Tout en causant ainsi, nous entrâmes dans une salle basse dont les murs étaient décorés d’une tapisserie de haute lisse de Flandre. – De grands arbres à feuilles aiguës y soutenaient des essaims d’oiseaux fantastiques; les couleurs altérées par le temps produisaient de bizarres transpositions de nuances; le ciel était vert, les arbres bleu de roi avec des lumières jaunes et dans les draperies des personnages l’ombre était souvent d’une couleur opposée au fond de l’étoffe; – les chairs ressemblaient à du bois, et les nymphes qui se promenaient sous les ombrages déteints de la forêt avaient l’air de momies démaillotées; leur bouche seule, dont la pourpre avait conservé sa teinte primitive, souriait avec une apparence de vie. Sur le devant, se hérissaient de hautes plantes d’un vert singulier avec de larges fleurs panachées dont les pistils ressemblaient à des aigrettes de paon. Des hérons à la mine sérieuse et pensive, la tête enfoncée dans les épaules, leur long bec reposant sur leur jabot rebondi, se tenaient philosophiquement debout sur une de leurs maigres pattes, dans une eau dormante et noire, rayée de fils d’argent ternis; par les échappées du feuillage, on voyait dans le lointain de petits châteaux avec des tourelles pareilles à des poivrières et des balcons chargés de belles dames en grands atours qui regardaient passer des cortèges ou des chasses.

Des rocailles capricieusement dentelées, d’où tombaient des torrents de laine blanche, se confondaient au bord de l’horizon avec des nuages pommelés.

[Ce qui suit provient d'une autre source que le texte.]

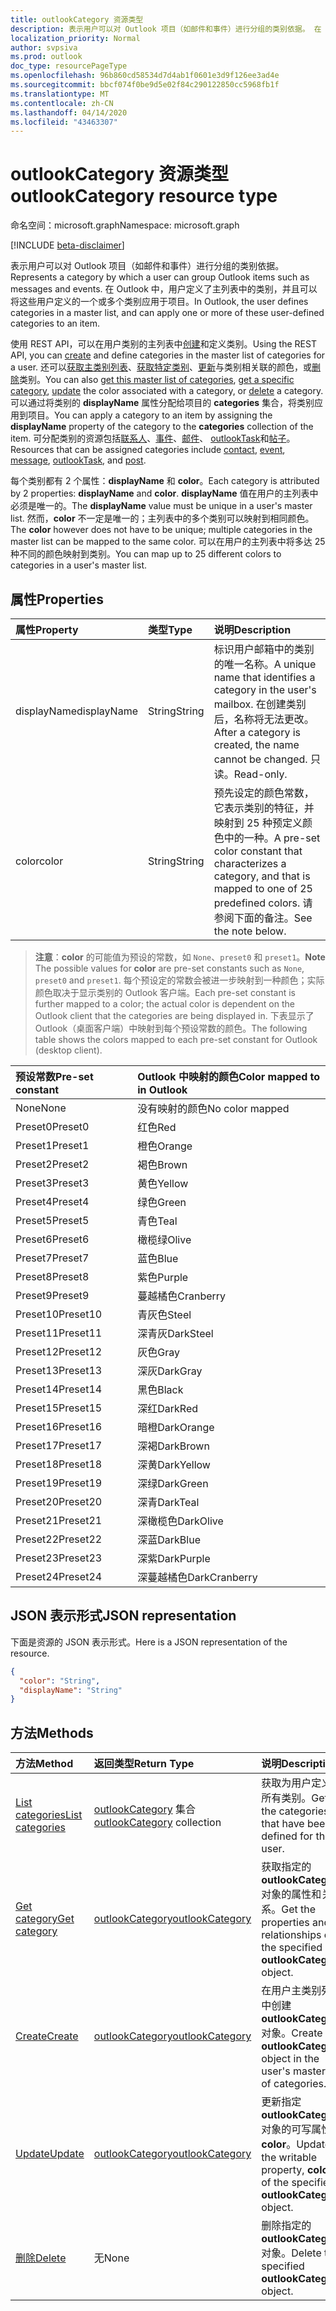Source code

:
 ```yaml
---
title: outlookCategory 资源类型
description: 表示用户可以对 Outlook 项目（如邮件和事件）进行分组的类别依据。 在 Outlook 中，用户定义主列表中的类别，并可应用这些用户定义的一个或多个
localization_priority: Normal
author: svpsiva
ms.prod: outlook
doc_type: resourcePageType
ms.openlocfilehash: 96b860cd58534d7d4ab1f0601e3d9f126ee3ad4e
ms.sourcegitcommit: bbcf074f0be9d5e02f84c290122850cc5968fb1f
ms.translationtype: MT
ms.contentlocale: zh-CN
ms.lasthandoff: 04/14/2020
ms.locfileid: "43463307"
---
```

# <a name="outlookcategory-resource-type"></a><span data-ttu-id="d6a1d-104">outlookCategory 资源类型</span><span class="sxs-lookup"><span data-stu-id="d6a1d-104">outlookCategory resource type</span></span>

<span data-ttu-id="d6a1d-105">命名空间：microsoft.graph</span><span class="sxs-lookup"><span data-stu-id="d6a1d-105">Namespace: microsoft.graph</span></span>

[!INCLUDE [beta-disclaimer](../../includes/beta-disclaimer.md)]

<span data-ttu-id="d6a1d-106">表示用户可以对 Outlook 项目（如邮件和事件）进行分组的类别依据。</span><span class="sxs-lookup"><span data-stu-id="d6a1d-106">Represents a category by which a user can group Outlook items such as messages and events.</span></span> <span data-ttu-id="d6a1d-107">在 Outlook 中，用户定义了主列表中的类别，并且可以将这些用户定义的一个或多个类别应用于项目。</span><span class="sxs-lookup"><span data-stu-id="d6a1d-107">In Outlook, the user defines categories in a master list, and can apply one or more of these user-defined categories to an item.</span></span> 

<span data-ttu-id="d6a1d-108">使用 REST API，可以在用户类别的主列表中[创建](../api/outlookuser-post-mastercategories.md)和定义类别。</span><span class="sxs-lookup"><span data-stu-id="d6a1d-108">Using the REST API, you can [create](../api/outlookuser-post-mastercategories.md) and define categories in the master list of categories for a user.</span></span> <span data-ttu-id="d6a1d-109">还可以[获取主类别列表](../api/outlookuser-list-mastercategories.md)、[获取特定类别](../api/outlookcategory-get.md)、[更新](../api/outlookcategory-update.md)与类别相关联的颜色，或[删除](../api/outlookcategory-delete.md)类别。</span><span class="sxs-lookup"><span data-stu-id="d6a1d-109">You can also [get this master list of categories](../api/outlookuser-list-mastercategories.md), [get a specific category](../api/outlookcategory-get.md), [update](../api/outlookcategory-update.md) the color associated with a category, or [delete](../api/outlookcategory-delete.md) a category.</span></span> <span data-ttu-id="d6a1d-110">可以通过将类别的 **displayName** 属性分配给项目的 **categories** 集合，将类别应用到项目。</span><span class="sxs-lookup"><span data-stu-id="d6a1d-110">You can apply a category to an item by assigning the **displayName** property of the category to the **categories** collection of the item.</span></span>
<span data-ttu-id="d6a1d-111">可分配类别的资源包括[联系人](contact.md)、[事件](event.md)、[邮件](message.md)、 [outlookTask](outlooktask.md)和[帖子](post.md)。</span><span class="sxs-lookup"><span data-stu-id="d6a1d-111">Resources that can be assigned categories include [contact](contact.md), [event](event.md), [message](message.md), [outlookTask](outlooktask.md), and [post](post.md).</span></span>   

<span data-ttu-id="d6a1d-112">每个类别都有 2 个属性：**displayName** 和 **color**。</span><span class="sxs-lookup"><span data-stu-id="d6a1d-112">Each category is attributed by 2 properties: **displayName** and **color**.</span></span> <span data-ttu-id="d6a1d-113">**displayName** 值在用户的主列表中必须是唯一的。</span><span class="sxs-lookup"><span data-stu-id="d6a1d-113">The **displayName** value must be unique in a user's master list.</span></span> <span data-ttu-id="d6a1d-114">然而，**color** 不一定是唯一的；主列表中的多个类别可以映射到相同颜色。</span><span class="sxs-lookup"><span data-stu-id="d6a1d-114">The **color** however does not have to be unique; multiple categories in the master list can be mapped to the same color.</span></span> <span data-ttu-id="d6a1d-115">可以在用户的主列表中将多达 25 种不同的颜色映射到类别。</span><span class="sxs-lookup"><span data-stu-id="d6a1d-115">You can map up to 25 different colors to categories in a user's master list.</span></span>

## <a name="properties"></a><span data-ttu-id="d6a1d-116">属性</span><span class="sxs-lookup"><span data-stu-id="d6a1d-116">Properties</span></span>
| <span data-ttu-id="d6a1d-117">属性</span><span class="sxs-lookup"><span data-stu-id="d6a1d-117">Property</span></span>     | <span data-ttu-id="d6a1d-118">类型</span><span class="sxs-lookup"><span data-stu-id="d6a1d-118">Type</span></span>   |<span data-ttu-id="d6a1d-119">说明</span><span class="sxs-lookup"><span data-stu-id="d6a1d-119">Description</span></span>|
|:---------------|:--------|:----------|
|<span data-ttu-id="d6a1d-120">displayName</span><span class="sxs-lookup"><span data-stu-id="d6a1d-120">displayName</span></span>|<span data-ttu-id="d6a1d-121">String</span><span class="sxs-lookup"><span data-stu-id="d6a1d-121">String</span></span>|<span data-ttu-id="d6a1d-122">标识用户邮箱中的类别的唯一名称。</span><span class="sxs-lookup"><span data-stu-id="d6a1d-122">A unique name that identifies a category in the user's mailbox.</span></span> <span data-ttu-id="d6a1d-123">在创建类别后，名称将无法更改。</span><span class="sxs-lookup"><span data-stu-id="d6a1d-123">After a category is created, the name cannot be changed.</span></span> <span data-ttu-id="d6a1d-124">只读。</span><span class="sxs-lookup"><span data-stu-id="d6a1d-124">Read-only.</span></span>|
|<span data-ttu-id="d6a1d-125">color</span><span class="sxs-lookup"><span data-stu-id="d6a1d-125">color</span></span>|<span data-ttu-id="d6a1d-126">String</span><span class="sxs-lookup"><span data-stu-id="d6a1d-126">String</span></span>|<span data-ttu-id="d6a1d-127">预先设定的颜色常数，它表示类别的特征，并映射到 25 种预定义颜色中的一种。</span><span class="sxs-lookup"><span data-stu-id="d6a1d-127">A pre-set color constant that characterizes a category, and that is mapped to one of 25 predefined colors.</span></span> <span data-ttu-id="d6a1d-128">请参阅下面的备注。</span><span class="sxs-lookup"><span data-stu-id="d6a1d-128">See the note below.</span></span> |

> <span data-ttu-id="d6a1d-129">**注意**：**color** 的可能值为预设的常数，如 `None`、`preset0` 和 `preset1`。</span><span class="sxs-lookup"><span data-stu-id="d6a1d-129">**Note** The possible values for **color** are pre-set constants such as `None`, `preset0` and `preset1`.</span></span> <span data-ttu-id="d6a1d-130">每个预设定的常数会被进一步映射到一种颜色；实际颜色取决于显示类别的 Outlook 客户端。</span><span class="sxs-lookup"><span data-stu-id="d6a1d-130">Each pre-set constant is further mapped to a color; the actual color is dependent on the Outlook client that the categories are being displayed in.</span></span> <span data-ttu-id="d6a1d-131">下表显示了 Outlook（桌面客户端）中映射到每个预设常数的颜色。</span><span class="sxs-lookup"><span data-stu-id="d6a1d-131">The following table shows the colors mapped to each pre-set constant for Outlook (desktop client).</span></span> 


| <span data-ttu-id="d6a1d-132">预设常数</span><span class="sxs-lookup"><span data-stu-id="d6a1d-132">Pre-set constant</span></span>  | <span data-ttu-id="d6a1d-133">Outlook 中映射的颜色</span><span class="sxs-lookup"><span data-stu-id="d6a1d-133">Color mapped to in Outlook</span></span> |
|:---------------|:--------|
| <span data-ttu-id="d6a1d-134">None</span><span class="sxs-lookup"><span data-stu-id="d6a1d-134">None</span></span> | <span data-ttu-id="d6a1d-135">没有映射的颜色</span><span class="sxs-lookup"><span data-stu-id="d6a1d-135">No color mapped</span></span> |
| <span data-ttu-id="d6a1d-136">Preset0</span><span class="sxs-lookup"><span data-stu-id="d6a1d-136">Preset0</span></span> | <span data-ttu-id="d6a1d-137">红色</span><span class="sxs-lookup"><span data-stu-id="d6a1d-137">Red</span></span> |
| <span data-ttu-id="d6a1d-138">Preset1</span><span class="sxs-lookup"><span data-stu-id="d6a1d-138">Preset1</span></span> | <span data-ttu-id="d6a1d-139">橙色</span><span class="sxs-lookup"><span data-stu-id="d6a1d-139">Orange</span></span> |
| <span data-ttu-id="d6a1d-140">Preset2</span><span class="sxs-lookup"><span data-stu-id="d6a1d-140">Preset2</span></span> | <span data-ttu-id="d6a1d-141">褐色</span><span class="sxs-lookup"><span data-stu-id="d6a1d-141">Brown</span></span> |
| <span data-ttu-id="d6a1d-142">Preset3</span><span class="sxs-lookup"><span data-stu-id="d6a1d-142">Preset3</span></span> | <span data-ttu-id="d6a1d-143">黄色</span><span class="sxs-lookup"><span data-stu-id="d6a1d-143">Yellow</span></span> |
| <span data-ttu-id="d6a1d-144">Preset4</span><span class="sxs-lookup"><span data-stu-id="d6a1d-144">Preset4</span></span> | <span data-ttu-id="d6a1d-145">绿色</span><span class="sxs-lookup"><span data-stu-id="d6a1d-145">Green</span></span> |
| <span data-ttu-id="d6a1d-146">Preset5</span><span class="sxs-lookup"><span data-stu-id="d6a1d-146">Preset5</span></span> | <span data-ttu-id="d6a1d-147">青色</span><span class="sxs-lookup"><span data-stu-id="d6a1d-147">Teal</span></span> |
| <span data-ttu-id="d6a1d-148">Preset6</span><span class="sxs-lookup"><span data-stu-id="d6a1d-148">Preset6</span></span> | <span data-ttu-id="d6a1d-149">橄榄绿</span><span class="sxs-lookup"><span data-stu-id="d6a1d-149">Olive</span></span> |
| <span data-ttu-id="d6a1d-150">Preset7</span><span class="sxs-lookup"><span data-stu-id="d6a1d-150">Preset7</span></span> | <span data-ttu-id="d6a1d-151">蓝色</span><span class="sxs-lookup"><span data-stu-id="d6a1d-151">Blue</span></span> |
| <span data-ttu-id="d6a1d-152">Preset8</span><span class="sxs-lookup"><span data-stu-id="d6a1d-152">Preset8</span></span> | <span data-ttu-id="d6a1d-153">紫色</span><span class="sxs-lookup"><span data-stu-id="d6a1d-153">Purple</span></span> |
| <span data-ttu-id="d6a1d-154">Preset9</span><span class="sxs-lookup"><span data-stu-id="d6a1d-154">Preset9</span></span> | <span data-ttu-id="d6a1d-155">蔓越橘色</span><span class="sxs-lookup"><span data-stu-id="d6a1d-155">Cranberry</span></span> |
| <span data-ttu-id="d6a1d-156">Preset10</span><span class="sxs-lookup"><span data-stu-id="d6a1d-156">Preset10</span></span> | <span data-ttu-id="d6a1d-157">青灰色</span><span class="sxs-lookup"><span data-stu-id="d6a1d-157">Steel</span></span> |
| <span data-ttu-id="d6a1d-158">Preset11</span><span class="sxs-lookup"><span data-stu-id="d6a1d-158">Preset11</span></span> | <span data-ttu-id="d6a1d-159">深青灰</span><span class="sxs-lookup"><span data-stu-id="d6a1d-159">DarkSteel</span></span> |
| <span data-ttu-id="d6a1d-160">Preset12</span><span class="sxs-lookup"><span data-stu-id="d6a1d-160">Preset12</span></span> | <span data-ttu-id="d6a1d-161">灰色</span><span class="sxs-lookup"><span data-stu-id="d6a1d-161">Gray</span></span> |
| <span data-ttu-id="d6a1d-162">Preset13</span><span class="sxs-lookup"><span data-stu-id="d6a1d-162">Preset13</span></span> | <span data-ttu-id="d6a1d-163">深灰</span><span class="sxs-lookup"><span data-stu-id="d6a1d-163">DarkGray</span></span> |
| <span data-ttu-id="d6a1d-164">Preset14</span><span class="sxs-lookup"><span data-stu-id="d6a1d-164">Preset14</span></span> | <span data-ttu-id="d6a1d-165">黑色</span><span class="sxs-lookup"><span data-stu-id="d6a1d-165">Black</span></span> |
| <span data-ttu-id="d6a1d-166">Preset15</span><span class="sxs-lookup"><span data-stu-id="d6a1d-166">Preset15</span></span> | <span data-ttu-id="d6a1d-167">深红</span><span class="sxs-lookup"><span data-stu-id="d6a1d-167">DarkRed</span></span> |
| <span data-ttu-id="d6a1d-168">Preset16</span><span class="sxs-lookup"><span data-stu-id="d6a1d-168">Preset16</span></span> | <span data-ttu-id="d6a1d-169">暗橙</span><span class="sxs-lookup"><span data-stu-id="d6a1d-169">DarkOrange</span></span> |
| <span data-ttu-id="d6a1d-170">Preset17</span><span class="sxs-lookup"><span data-stu-id="d6a1d-170">Preset17</span></span> | <span data-ttu-id="d6a1d-171">深褐</span><span class="sxs-lookup"><span data-stu-id="d6a1d-171">DarkBrown</span></span> |
| <span data-ttu-id="d6a1d-172">Preset18</span><span class="sxs-lookup"><span data-stu-id="d6a1d-172">Preset18</span></span> | <span data-ttu-id="d6a1d-173">深黄</span><span class="sxs-lookup"><span data-stu-id="d6a1d-173">DarkYellow</span></span> |
| <span data-ttu-id="d6a1d-174">Preset19</span><span class="sxs-lookup"><span data-stu-id="d6a1d-174">Preset19</span></span> | <span data-ttu-id="d6a1d-175">深绿</span><span class="sxs-lookup"><span data-stu-id="d6a1d-175">DarkGreen</span></span> |
| <span data-ttu-id="d6a1d-176">Preset20</span><span class="sxs-lookup"><span data-stu-id="d6a1d-176">Preset20</span></span> | <span data-ttu-id="d6a1d-177">深青</span><span class="sxs-lookup"><span data-stu-id="d6a1d-177">DarkTeal</span></span> |
| <span data-ttu-id="d6a1d-178">Preset21</span><span class="sxs-lookup"><span data-stu-id="d6a1d-178">Preset21</span></span> | <span data-ttu-id="d6a1d-179">深橄榄色</span><span class="sxs-lookup"><span data-stu-id="d6a1d-179">DarkOlive</span></span> |
| <span data-ttu-id="d6a1d-180">Preset22</span><span class="sxs-lookup"><span data-stu-id="d6a1d-180">Preset22</span></span> | <span data-ttu-id="d6a1d-181">深蓝</span><span class="sxs-lookup"><span data-stu-id="d6a1d-181">DarkBlue</span></span> |
| <span data-ttu-id="d6a1d-182">Preset23</span><span class="sxs-lookup"><span data-stu-id="d6a1d-182">Preset23</span></span> | <span data-ttu-id="d6a1d-183">深紫</span><span class="sxs-lookup"><span data-stu-id="d6a1d-183">DarkPurple</span></span> |
| <span data-ttu-id="d6a1d-184">Preset24</span><span class="sxs-lookup"><span data-stu-id="d6a1d-184">Preset24</span></span> | <span data-ttu-id="d6a1d-185">深蔓越橘色</span><span class="sxs-lookup"><span data-stu-id="d6a1d-185">DarkCranberry</span></span> |

## <a name="json-representation"></a><span data-ttu-id="d6a1d-186">JSON 表示形式</span><span class="sxs-lookup"><span data-stu-id="d6a1d-186">JSON representation</span></span>
<span data-ttu-id="d6a1d-187">下面是资源的 JSON 表示形式。</span><span class="sxs-lookup"><span data-stu-id="d6a1d-187">Here is a JSON representation of the resource.</span></span>

<!-- {
  "blockType": "resource",
  "optionalProperties": [

  ],
  "@odata.type": "microsoft.graph.outlookCategory"
}-->

```json
{
  "color": "String",
  "displayName": "String"
}

```

## <a name="methods"></a><span data-ttu-id="d6a1d-188">方法</span><span class="sxs-lookup"><span data-stu-id="d6a1d-188">Methods</span></span>
| <span data-ttu-id="d6a1d-189">方法</span><span class="sxs-lookup"><span data-stu-id="d6a1d-189">Method</span></span>           | <span data-ttu-id="d6a1d-190">返回类型</span><span class="sxs-lookup"><span data-stu-id="d6a1d-190">Return Type</span></span>    |<span data-ttu-id="d6a1d-191">说明</span><span class="sxs-lookup"><span data-stu-id="d6a1d-191">Description</span></span>|
|:---------------|:--------|:----------|
|[<span data-ttu-id="d6a1d-192">List categories</span><span class="sxs-lookup"><span data-stu-id="d6a1d-192">List categories</span></span>](../api/outlookuser-list-mastercategories.md) | <span data-ttu-id="d6a1d-193">[outlookCategory](../resources/outlookcategory.md) 集合</span><span class="sxs-lookup"><span data-stu-id="d6a1d-193">[outlookCategory](../resources/outlookcategory.md) collection</span></span> |<span data-ttu-id="d6a1d-194">获取为用户定义的所有类别。</span><span class="sxs-lookup"><span data-stu-id="d6a1d-194">Get all the categories that have been defined for the user.</span></span>|
|[<span data-ttu-id="d6a1d-195">Get category</span><span class="sxs-lookup"><span data-stu-id="d6a1d-195">Get category</span></span>](../api/outlookcategory-get.md) | [<span data-ttu-id="d6a1d-196">outlookCategory</span><span class="sxs-lookup"><span data-stu-id="d6a1d-196">outlookCategory</span></span>](../resources/outlookcategory.md) |<span data-ttu-id="d6a1d-197">获取指定的 **outlookCategory** 对象的属性和关系。</span><span class="sxs-lookup"><span data-stu-id="d6a1d-197">Get the properties and relationships of the specified **outlookCategory** object.</span></span>|
|[<span data-ttu-id="d6a1d-198">Create</span><span class="sxs-lookup"><span data-stu-id="d6a1d-198">Create</span></span>](../api/outlookuser-post-mastercategories.md) | [<span data-ttu-id="d6a1d-199">outlookCategory</span><span class="sxs-lookup"><span data-stu-id="d6a1d-199">outlookCategory</span></span>](../resources/outlookcategory.md) |<span data-ttu-id="d6a1d-200">在用户主类别列表中创建 **outlookCategory** 对象。</span><span class="sxs-lookup"><span data-stu-id="d6a1d-200">Create an **outlookCategory** object in the user's master list of categories.</span></span>|
|[<span data-ttu-id="d6a1d-201">Update</span><span class="sxs-lookup"><span data-stu-id="d6a1d-201">Update</span></span>](../api/outlookcategory-update.md) | [<span data-ttu-id="d6a1d-202">outlookCategory</span><span class="sxs-lookup"><span data-stu-id="d6a1d-202">outlookCategory</span></span>](../resources/outlookcategory.md) |<span data-ttu-id="d6a1d-203">更新指定 **outlookCategory** 对象的可写属性 **color**。</span><span class="sxs-lookup"><span data-stu-id="d6a1d-203">Update the writable property, **color**, of the specified **outlookCategory** object.</span></span> |
|[<span data-ttu-id="d6a1d-204">删除</span><span class="sxs-lookup"><span data-stu-id="d6a1d-204">Delete</span></span>](../api/outlookcategory-delete.md) | <span data-ttu-id="d6a1d-205">无</span><span class="sxs-lookup"><span data-stu-id="d6a1d-205">None</span></span> |<span data-ttu-id="d6a1d-206">删除指定的 **outlookCategory** 对象。</span><span class="sxs-lookup"><span data-stu-id="d6a1d-206">Delete the specified **outlookCategory** object.</span></span> |


<!-- uuid: 8fcb5dbc-d5aa-4681-8e31-b001d5168d79
2015-10-25 14:57:30 UTC -->
<!--
{
  "type": "#page.annotation",
  "description": "outlookCategory resource",
  "keywords": "",
  "section": "documentation",
  "tocPath": "",
  "suppressions": [
    "Warning: /api-reference/beta/resources/outlookcategory.md:\r\n      Failed to parse any rows out of table with headers: |Pre-set constant|Color mapped to in Outlook|"
  ]
}
-->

Une des choses qui me frappèrent le plus, ce fut une chasseresse qui tirait un oiseau. – Ses doigts ouverts venaient de lâcher la corde, et la flèche était partie, mais, comme cet endroit de la tapisserie se trouvait à une encoignure, la flèche était de l’autre côté de la muraille et avait décrit un grand crochet; pour l’oiseau, il s’envolait sur ses ailes immobiles et semblait vouloir gagner une branche voisine.

Cette flèche empennée et armée d’une pointe d’or, toujours en l’air et n’arrivant jamais au but, faisait l’effet le plus singulier, était comme un triste et douloureux symbole de la destinée humaine, et plus je la regardais, plus j’y découvrais de sens mystérieux et sinistres. – La chasseresse était là, debout, le pied tendu en avant, le jarret plié, son œil aux paupières de soie tout grand ouvert et ne pouvant plus voir sa flèche déviée de son chemin: et semblait chercher avec anxiété le phénicoptère aux plumes bigarrées qu’elle voulait abattre et qu’elle s’attendait à voir tomber devant elle percé de part en part. – Je ne sais si c’est une erreur de mon imagination, mais je trouvais à cette figure une expression aussi morne et aussi désespérée que celle d’un poète qui meurt sans avoir écrit l’ouvrage sur lequel il comptait pour fonder sa réputation, et que le râle impitoyable saisit au moment où il essaye de le dicter.